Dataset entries
=-=-=

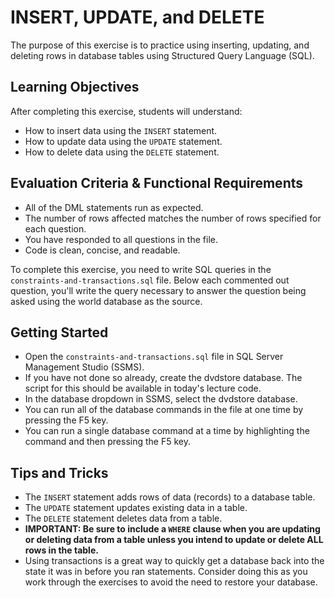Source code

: # INSERT, UPDATE, and DELETE

The purpose of this exercise is to practice using inserting, updating, and deleting rows in database tables using Structured Query Language (SQL).

## Learning Objectives

After completing this exercise, students will understand:

* How to insert data using the `INSERT` statement.
* How to update data using the `UPDATE` statement.
* How to delete data using the `DELETE` statement.

## Evaluation Criteria & Functional Requirements

* All of the DML statements run as expected.
* The number of rows affected matches the number of rows specified for each question.
* You have responded to all questions in the file.
* Code is clean, concise, and readable.

To complete this exercise, you need to write SQL queries in the `constraints-and-transactions.sql` file. Below each commented out question, you'll write the query necessary to answer the question being asked using the world database as the source.

## Getting Started

* Open the `constraints-and-transactions.sql` file in SQL Server Management Studio (SSMS).
* If you have not done so already, create the dvdstore database. The script for this should be available in today's lecture code.
* In the database dropdown in SSMS, select the dvdstore database.
* You can run all of the database commands in the file at one time by pressing the F5 key.
* You can run a single database command at a time by highlighting the command and then pressing the F5 key.

## Tips and Tricks

* The `INSERT` statement adds rows of data (records) to a database table.
* The `UPDATE` statement updates existing data in a table.
* The `DELETE` statement deletes data from a table.
* **IMPORTANT: Be sure to include a `WHERE` clause when you are updating or deleting data from a table unless you intend to update or delete ALL rows in the table.**
* Using transactions is a great way to quickly get a database back into the state it was in before you ran statements. Consider doing this as you work through the exercises to avoid the need to restore your database.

=-=-=

What the exercise asks: Only the lines above that include the word "statements" belong in the answer; copy each one.

Result:
* All of the DML statements run as expected.
* Using transactions is a great way to quickly get a database back into the state it was in before you ran statements. Consider doing this as you work through the exercises to avoid the need to restore your database.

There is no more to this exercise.